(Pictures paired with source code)
*** Begin section ***

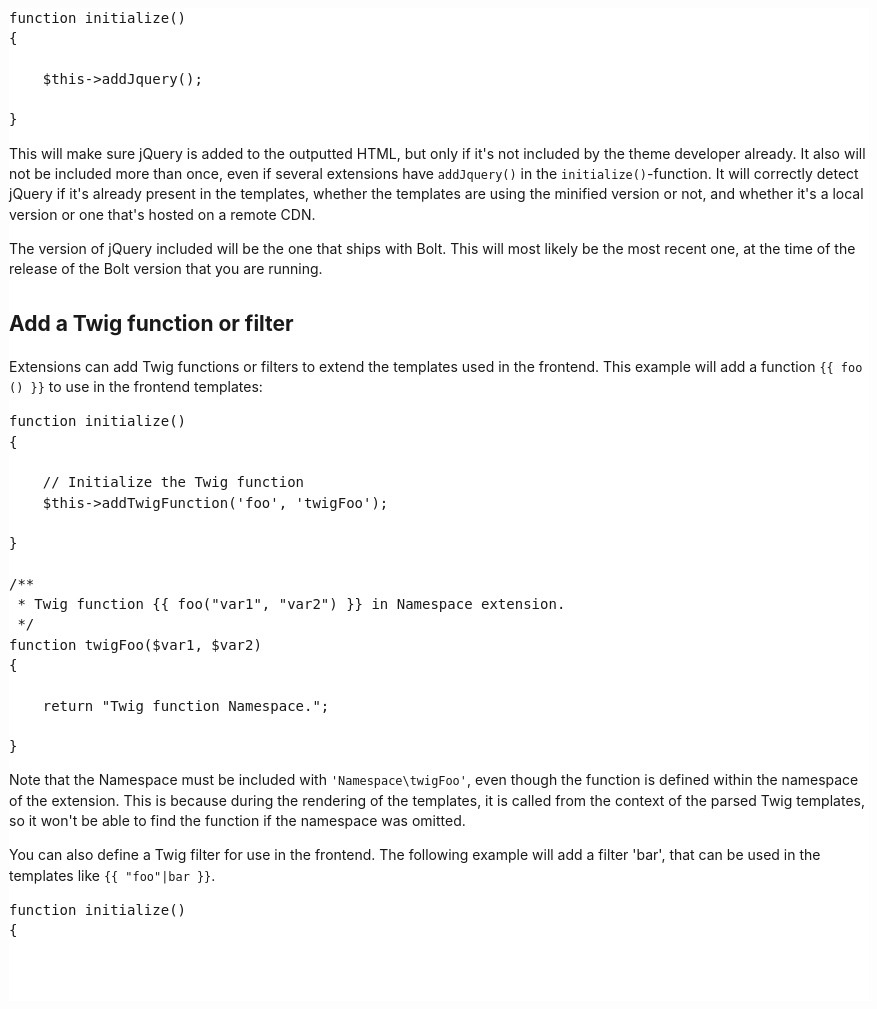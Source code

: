 <pre class="brush: php">
function initialize()
{

    $this->addJquery();

}
</pre>

This will make sure jQuery is added to the outputted HTML, but only if it's not
included by the theme developer already. It also will not be included more than
once, even if several extensions have `addJquery()` in the `initialize()`-function. It
will correctly detect jQuery if it's already present in the templates, whether
the templates are using the minified version or not, and whether it's a local
version or one that's hosted on a remote CDN.

The version of jQuery included will be the one that ships with Bolt. This will
most likely be the most recent one, at the time of the release of the Bolt
version that you are running.

Add a Twig function or filter
-----------------------------

Extensions can add Twig functions or filters to extend the templates used in the
frontend. This example will add a function `{{ foo() }}` to use in the frontend
templates:

<pre class="brush: php">
function initialize()
{

    // Initialize the Twig function
    $this->addTwigFunction('foo', 'twigFoo');

}

/**
 * Twig function {{ foo("var1", "var2") }} in Namespace extension.
 */
function twigFoo($var1, $var2)
{

    return "Twig function Namespace.";

}
</pre>

Note that the Namespace must be included with `'Namespace\twigFoo'`, even though
the function is defined within the namespace of the extension. This is because
during the rendering of the templates, it is called from the context of the
parsed Twig templates, so it won't be able to find the function if the namespace
was omitted.

You can also define a Twig filter for use in the frontend. The following example
will add a filter 'bar', that can be used in the templates like `{{ "foo"|bar }}`.

<pre class="brush: php">
function initialize()
{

*** End section ***

## [HOW TO COMPLETE THIS TASK]
In your answer, print the entries above exactly, with the pictures left out.

## [ANSWER BELOW]
Source code

: <pre class="brush: php">
function initialize()
{

    $this->addJquery();

}
</pre>

This will make sure jQuery is added to the outputted HTML, but only if it's not
included by the theme developer already. It also will not be included more than
once, even if several extensions have `addJquery()` in the `initialize()`-function. It
will correctly detect jQuery if it's already present in the templates, whether
the templates are using the minified version or not, and whether it's a local
version or one that's hosted on a remote CDN.

The version of jQuery included will be the one that ships with Bolt. This will
most likely be the most recent one, at the time of the release of the Bolt
version that you are running.

Add a Twig function or filter
-----------------------------

Extensions can add Twig functions or filters to extend the templates used in the
frontend. This example will add a function `{{ foo() }}` to use in the frontend
templates:

<pre class="brush: php">
function initialize()
{

    // Initialize the Twig function
    $this->addTwigFunction('foo', 'twigFoo');

}

/**
 * Twig function {{ foo("var1", "var2") }} in Namespace extension.
 */
function twigFoo($var1, $var2)
{

    return "Twig function Namespace.";

}
</pre>

Note that the Namespace must be included with `'Namespace\twigFoo'`, even though
the function is defined within the namespace of the extension. This is because
during the rendering of the templates, it is called from the context of the
parsed Twig templates, so it won't be able to find the function if the namespace
was omitted.

You can also define a Twig filter for use in the frontend. The following example
will add a filter 'bar', that can be used in the templates like `{{ "foo"|bar }}`.

<pre class="brush: php">
function initialize()
{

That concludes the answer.